Figure 3. This matrix, which appears in a 1967 NASA research report coauthored by Katherine Johnson, predicts the future location of a spacecraft based on current position. Credit: NASA 

Computers were involved at almost every stage of compiling and processing such data. Some would read the data recorded by pressure manometers, which printed pressure traces onto long strips of film. The women would use drafting tools and magnifying glasses to read and transcribe what the manometer had recorded during a test flight. Women in the computing pool would then process that data, performing hundreds of calculations of values such as lift, drag, and normal force coefficients and generating charts and graphs for the engineers to include in their reports. Those graphs and charts were copied by technical illustrators—usually men—before going to the printer.

The most skilled computers not only crunched numbers, but also collaborated with engineers and helped build the mathematical models that were used to correct engineering problems or plan spaceflights. Katherine Johnson (pictured in figure 1), one of the central characters in Hidden Figures, is an outstanding example of a computer who, as Barry put it, “pushed the engineers she was working with” and suggested alternate ways of tackling problems.

Johnson began working at NACA in 1953 and was temporarily assigned to the Flight Research Division. The division never returned her to the computing pool. After NACA became NASA, Johnson joined the Space Task Group, where she worked on techniques for predicting and directing the flight paths of satellites and, later, manned spacecraft.

In 1967, for example, Johnson coauthored the report Midcourse-Guidance Procedure with Single Position Fix Obtained from Onboard Optical Measurements with her colleagues Harold Hamer and W. Thomas Blackshear. The report detailed methods for manually determining the guidance of a manned spacecraft should automatic guidance fail somewhere between Earth and the Moon.

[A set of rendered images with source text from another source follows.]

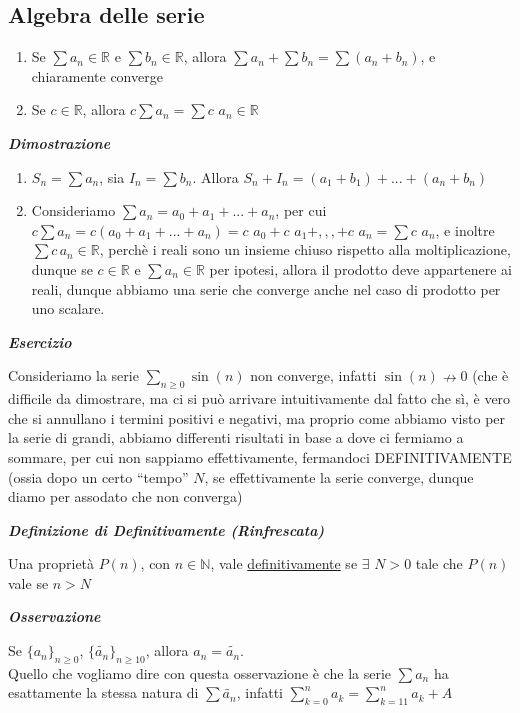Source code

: \documentclass{article}
\theoremstyle{definition}
\newcommand{\R}{\mathbb{R}}
\newcommand{\N}{\mathbb{N}}
\newcommand{\virgolette}[1]{``#1''}
\begin{document}
\subsection{Algebra delle serie}
\begin{enumerate}
    \item Se $\sum a_n \in \R$ e $\sum b_n \in \R$, allora $\sum a_n + \sum b_n = \sum (a_n+b_n)$, e chiaramente converge
    \item Se $c \in \R$, allora $c\sum a_n=\sum c \,\, a_n \in \R$
\end{enumerate}
\begin{center}
    \textbf{\textit{Dimostrazione}}
\end{center}
\begin{enumerate}
    \item  $S_n=\sum a_n$, sia $I_n=\sum b_n$. Allora $S_n+I_n=(a_1+b_1)+...+(a_n+b_n)$
    \item Consideriamo $\sum a_n= a_0+a_1+...+a_n$, per cui $c \sum a_n = c (a_0+a_1+...+a_n)= c\,\,a_0+c\,\,a_1+,,,+c\,\, a_n= \sum c \,\, a_n$, e inoltre $\sum c \, a_n \in \R$, perchè i reali sono un insieme chiuso rispetto alla moltiplicazione, dunque se $c \in \R$ e $\sum a_n \in \R$ per ipotesi, allora il prodotto deve appartenere ai reali, dunque abbiamo una serie che converge anche nel caso di prodotto per uno scalare.
\end{enumerate}
\begin{center}
    \textbf{\textit{Esercizio}}
\end{center}
Consideriamo la serie $\sum_{n \geqslant 0} \sin({n})$ non converge, infatti $\sin({n}) \nrightarrow 0$ (che è difficile da dimostrare, ma ci si può arrivare intuitivamente dal fatto che sì, è vero che si annullano i termini positivi e negativi, ma proprio come abbiamo visto per la serie di grandi, abbiamo differenti risultati in base a dove ci fermiamo a sommare, per cui non sappiamo effettivamente, fermandoci DEFINITIVAMENTE (ossia dopo un certo \virgolette{tempo} $N$, se effettivamente la serie converge, dunque diamo per assodato che non converga)
\begin{center}
    \textbf{\textit{Definizione di Definitivamente (Rinfrescata)}}
\end{center}
Una proprietà $P(n)$, con $n \in \N$, vale \underline{definitivamente} se $\exists \,\, N >0$ tale che $P(n)$ vale se $n > N$
\begin{center}
    \textbf{\textit{Osservazione}}
\end{center}
Se $\{a_n\}_{n \geqslant 0}$, $\{\tilde{a_n}\}_{n \geqslant 10}$, allora $a_n = \tilde{a_n}$.
\\
Quello che vogliamo dire con questa osservazione è che la serie $\sum a_n$ ha esattamente la stessa natura di $\sum \tilde{a_n}$, infatti $\sum_{k=0}^n a_k = \sum_{k=11}^n a_k + A$
\end{document}
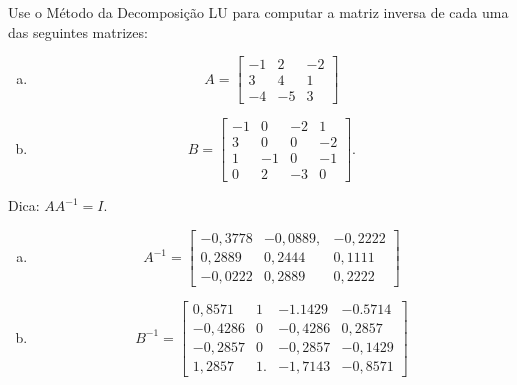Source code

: \begin{exer}
  Use o Método da Decomposição LU para computar a matriz inversa de cada uma das seguintes matrizes:
  \begin{enumerate}[a)]
  \item
  \begin{equation}
    A =
    \begin{bmatrix}
      -1 & 2 & -2\\
      3 & 4 & 1\\
      -4 & -5 & 3
    \end{bmatrix}
  \end{equation}
\item
  \begin{equation}
    B =
    \begin{bmatrix}
      -1 & 0 & -2 & 1\\
      3 & 0 & 0 & -2\\
      1 & -1 & 0 & -1\\
      0 & 2 & -3 & 0
    \end{bmatrix}.
  \end{equation}  
\end{enumerate}
\end{exer}
\begin{resp}
  Dica: $AA^{-1} = I$.
  \begin{enumerate}[a)]
  \item
    \begin{equation}
      A^{-1} =
      \begin{bmatrix}
        -0,3778 & -0,0889, & -0,2222\\
         0,2889 & 0,2444  & 0,1111\\
         -0,0222 & 0,2889 & 0,2222
      \end{bmatrix}
    \end{equation}
  \item
    \begin{equation}
      B^{-1} =
      \begin{bmatrix}
        0,8571  & 1 & -1.1429 & -0.5714\\
        -0,4286 & 0 & -0,4286 & 0,2857\\
        -0,2857 & 0 & -0,2857 & -0,1429\\
        1,2857 &  1. &-1,7143 & -0,8571
      \end{bmatrix}
    \end{equation}
  \end{enumerate}
\end{resp}

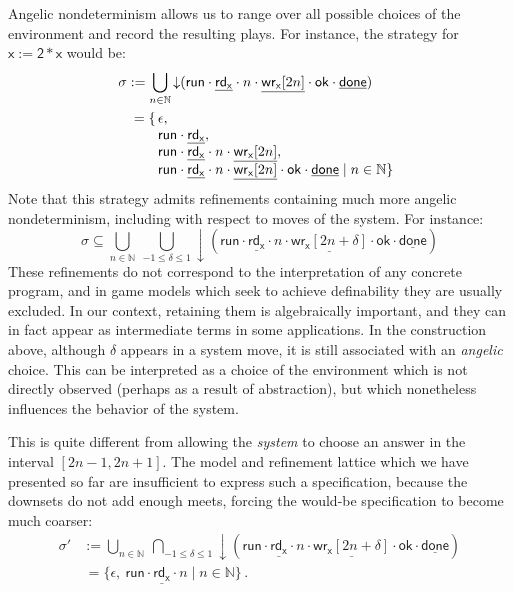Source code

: \documentclass[sigplan,screen]{acmart}
\newcommand{\kw}[1]{\ensuremath{ \mathsf{#1} }}
\begin{document}
Angelic nondeterminism
allows us to range over all possible choices of the environment
and record the resulting plays.
For instance,
the strategy for $\kw{x := 2 * x}$
would be:
\begin{align*}
  \sigma &:=
    \bigcup_{n \in \mathbb{N}} {\downarrow}(
      \kw{run} \cdot
      \underline{\kw{rd}_\kw{x}} \cdot n \cdot
      \underline{\kw{wr}_\kw{x}[2n]} \cdot \kw{ok} \cdot
      \underline{\kw{done}}) \\
  &
      \begin{array}{l@{\,}l}
        = \{ & \epsilon, \\ &
        \kw{run} \cdot
        \underline{\kw{rd}_\kw{x}} ,
        \\ &
        \kw{run} \cdot
        \underline{\kw{rd}_\kw{x}} \cdot n \cdot
        \underline{\kw{wr}_\kw{x}[2n]} ,
        \\ &
        \kw{run} \cdot
        \underline{\kw{rd}_\kw{x}} \cdot n \cdot
        \underline{\kw{wr}_\kw{x}[2n]} \cdot \kw{ok} \cdot
        \underline{\kw{done}}
        \mid n \in \mathbb{N} \}
      \end{array}
\end{align*}
Note that this strategy admits refinements
containing much more angelic nondeterminism,
including with respect to moves of the system.
For instance:
\[
  \sigma \subseteq
    \bigcup_{n \in \mathbb{N}} \:
    \bigcup_{-1 \le \delta \le 1}
    {\downarrow}(
      \kw{run} \cdot
      \underline{\kw{rd}_\kw{x}} \cdot n \cdot
      \underline{\kw{wr}_\kw{x}[2n + \delta]} \cdot \kw{ok} \cdot
      \underline{\kw{done}})
\]
These refinements do not correspond to the interpretation
of any concrete program,
and in game models which seek to achieve definability
they are usually excluded.
In our context, retaining them is algebraically important,
and they can in fact appear as intermediate terms
in some applications.
In the construction above,
although $\delta$ appears in a system move,
it is still associated with an \emph{angelic} choice.
This can be interpreted as a choice of the environment
which is not directly observed
(perhaps as a result of abstraction),
but which nonetheless influences the behavior of the system.

This is quite different from allowing the \emph{system}
to choose an answer in the interval $[2n - 1, 2n + 1]$.
The model and refinement lattice which
we have presented so far are insufficient
to express such a specification,
because the downsets do not add enough meets,
forcing the would-be specification to become
much coarser:
\begin{align*}
  \sigma' &:=
    \bigcup_{n \in \mathbb{N}} \:
    \bigcap_{-1 \le \delta \le 1}
    {\downarrow}(
      \kw{run} \cdot
      \underline{\kw{rd}_\kw{x}} \cdot n \cdot
      \underline{\kw{wr}_\kw{x}[2n + \delta]} \cdot \kw{ok} \cdot
      \underline{\kw{done}}) \\
  & \, =
    \{ \epsilon,  \:
       \kw{run} \cdot \underline{\kw{rd}_\kw{x}} \cdot n
       \mid n \in \mathbb{N} \} \,.
\end{align*}
\end{document}
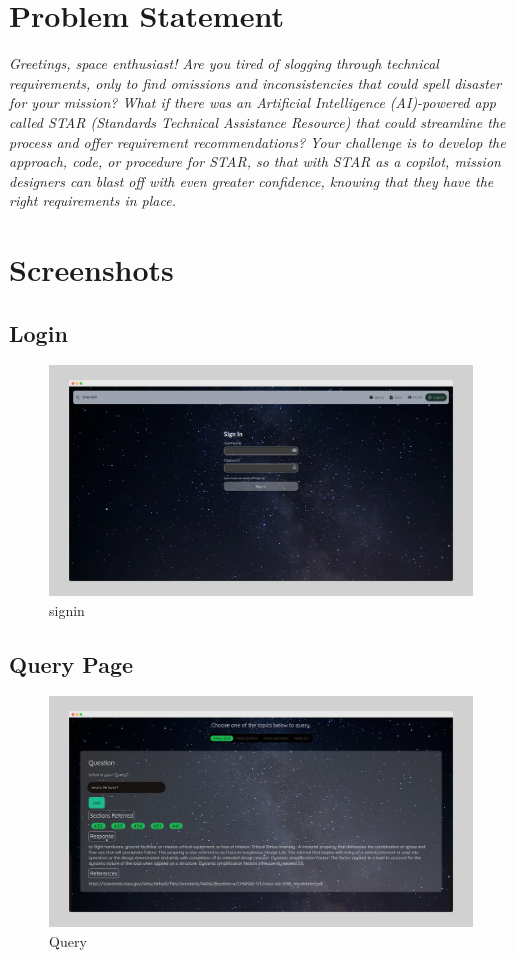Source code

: \documentclass[11pt]{article}
\begin{document}
\tableofcontents
\thispagestyle{empty}
\clearpage

\setcounter{page}{1}

\section{Problem Statement}

\textit{Greetings, space enthusiast! Are you tired of slogging through technical requirements, only to find omissions and inconsistencies that could spell disaster for your mission? What if there was an Artificial Intelligence (AI)-powered app called STAR (Standards Technical Assistance Resource) that could streamline the process and offer requirement recommendations? Your challenge is to develop the approach, code, or procedure for STAR, so that with STAR as a copilot, mission designers can blast off with even greater confidence, knowing that they have the right requirements in place.}

\section{Screenshots}

\subsection{Login}
\begin{figure}[H]
	\centering
	\includegraphics[width=.95\textwidth]{./signin.png}
	\caption{signin}
\end{figure}
\subsection{Query Page}
\begin{figure}[H]
	\centering
	\includegraphics[width=.95\textwidth]{./answer.png}
	\caption{Query}
\end{figure}
\end{document}
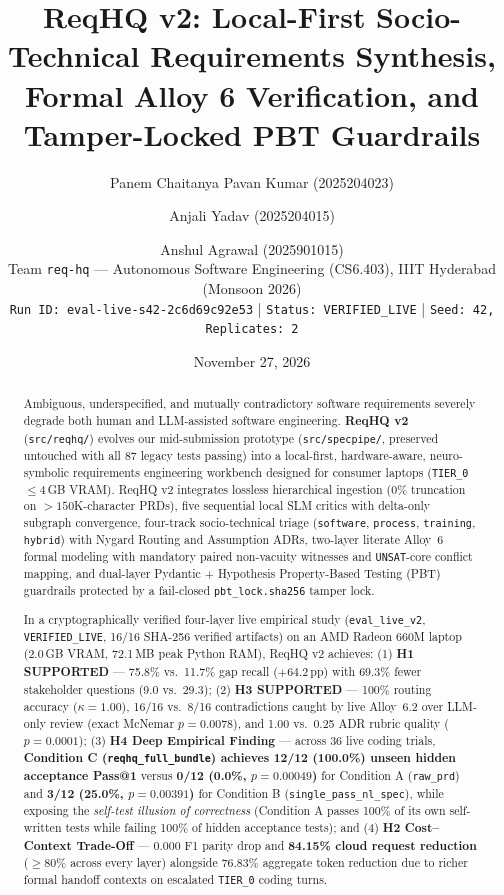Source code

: \documentclass[11pt,a4paper]{article}
\title{\textbf{ReqHQ v2: Local-First Socio-Technical Requirements Synthesis,\\Formal Alloy 6 Verification, and Tamper-Locked PBT Guardrails}}
\author{
    Panem Chaitanya Pavan Kumar (2025204023) \and
    Anjali Yadav (2025204015) \and
    Anshul Agrawal (2025901015)\\[4pt]
    \small Team \texttt{req-hq} --- Autonomous Software Engineering (CS6.403), IIIT Hyderabad (Monsoon 2026)\\
    \small \texttt{Run ID: eval-live-s42-2c6d69c92e53} \;|\; \texttt{Status: VERIFIED\_LIVE} \;|\; \texttt{Seed: 42, Replicates: 2}
}
\date{November 27, 2026}
\begin{document}
\maketitle

\begin{abstract}
Ambiguous, underspecified, and mutually contradictory software requirements severely degrade both human and LLM-assisted software engineering. \textbf{ReqHQ v2} (\texttt{src/reqhq/}) evolves our mid-submission prototype (\texttt{src/specpipe/}, preserved untouched with all 87 legacy tests passing) into a local-first, hardware-aware, neuro-symbolic requirements engineering workbench designed for consumer laptops (\texttt{TIER\_0} $\le 4$\,GB VRAM). ReqHQ v2 integrates lossless hierarchical ingestion (0\% truncation on $>150$K-character PRDs), five sequential local SLM critics with delta-only subgraph convergence, four-track socio-technical triage (\texttt{software}, \texttt{process}, \texttt{training}, \texttt{hybrid}) with Nygard Routing and Assumption ADRs, two-layer literate Alloy~6 formal modeling with mandatory paired non-vacuity witnesses and \texttt{UNSAT}-core conflict mapping, and dual-layer Pydantic + Hypothesis Property-Based Testing (PBT) guardrails protected by a fail-closed \texttt{pbt\_lock.sha256} tamper lock.

In a cryptographically verified four-layer live empirical study (\texttt{eval\_live\_v2}, \texttt{VERIFIED\_LIVE}, 16/16 SHA-256 verified artifacts) on an AMD Radeon 660M laptop (2.0\,GB VRAM, 72.1\,MB peak Python RAM), ReqHQ v2 achieves: (1) \textbf{H1 SUPPORTED} --- 75.8\% vs.\ 11.7\% gap recall ($+64.2$\,pp) with 69.3\% fewer stakeholder questions (9.0 vs.\ 29.3); (2) \textbf{H3 SUPPORTED} --- 100\% routing accuracy ($\kappa = 1.00$), 16/16 vs.\ 8/16 contradictions caught by live Alloy~6.2 over LLM-only review (exact McNemar $p = 0.0078$), and 1.00 vs.\ 0.25 ADR rubric quality ($p = 0.0001$); (3) \textbf{H4 Deep Empirical Finding} --- across 36 live coding trials, \textbf{Condition C (\texttt{reqhq\_full\_bundle}) achieves 12/12 (100.0\%) unseen hidden acceptance Pass@1} versus \textbf{0/12 (0.0\%, $p = 0.00049$)} for Condition A (\texttt{raw\_prd}) and \textbf{3/12 (25.0\%, $p = 0.00391$)} for Condition B (\texttt{single\_pass\_nl\_spec}), while exposing the \emph{self-test illusion of correctness} (Condition A passes 100\% of its own self-written tests while failing 100\% of hidden acceptance tests); and (4) \textbf{H2 Cost--Context Trade-Off} --- 0.000 F1 parity drop and \textbf{84.15\% cloud request reduction} ($\ge 80\%$ across every layer) alongside 76.83\% aggregate token reduction due to richer formal handoff contexts on escalated \texttt{TIER\_0} coding turns.
\end{abstract}
\end{document}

The work required extensive knowledge of both analytical geometry, which was used to measure a spacecraft’s position based on its location relative to visible stars, and linear algebra for predicting the craft’s trajectory.

Figure 4

Figure 4. These 6×6 transition matrices in the 1967 report were used to predict nonlinear changes in flight positions at different distances from the Moon. Credit: NASA

Figure 3 shows the basic matrix mechanics used to predict a craft’s position at a future time T1 based on its position at time Tpf. The theoretical matrix would have been applicable only to relatively small, linear changes—not the types of changes astronauts or scientists should expect to observe in an actual flight, particularly as a craft approached an object with significant gravitational pull like the Moon. Later in the report, Johnson and her coauthors provided specific state-transition matrices that could be used for guidance calculations at different distances from the Moon (figure 4).

An essential part of the space race

Leaders at NACA and NASA regarded the computers as a crucial part of the agency’s research operations. Barry points to one particularly striking illustration of the computers’ importance: They were given the opportunity to take extended leave after giving birth and then return to NASA. That was a remarkable policy in an era when many women were expected to resign from their jobs after marriage; maternity leave was unheard of. Some research facilities even had day-care centers to enable talented computers to continue their work.

Despite the agency’s reliance on the female computing staff, Johnson was one of the few to get coauthor credit on engineers’ reports. Perhaps because of the thin paper trail, the NACA and NASA computers faded into the historical background—until, thankfully, their crucial role in 20th-century aeronautics and spaceflight was rediscovered by Shetterly and other writers.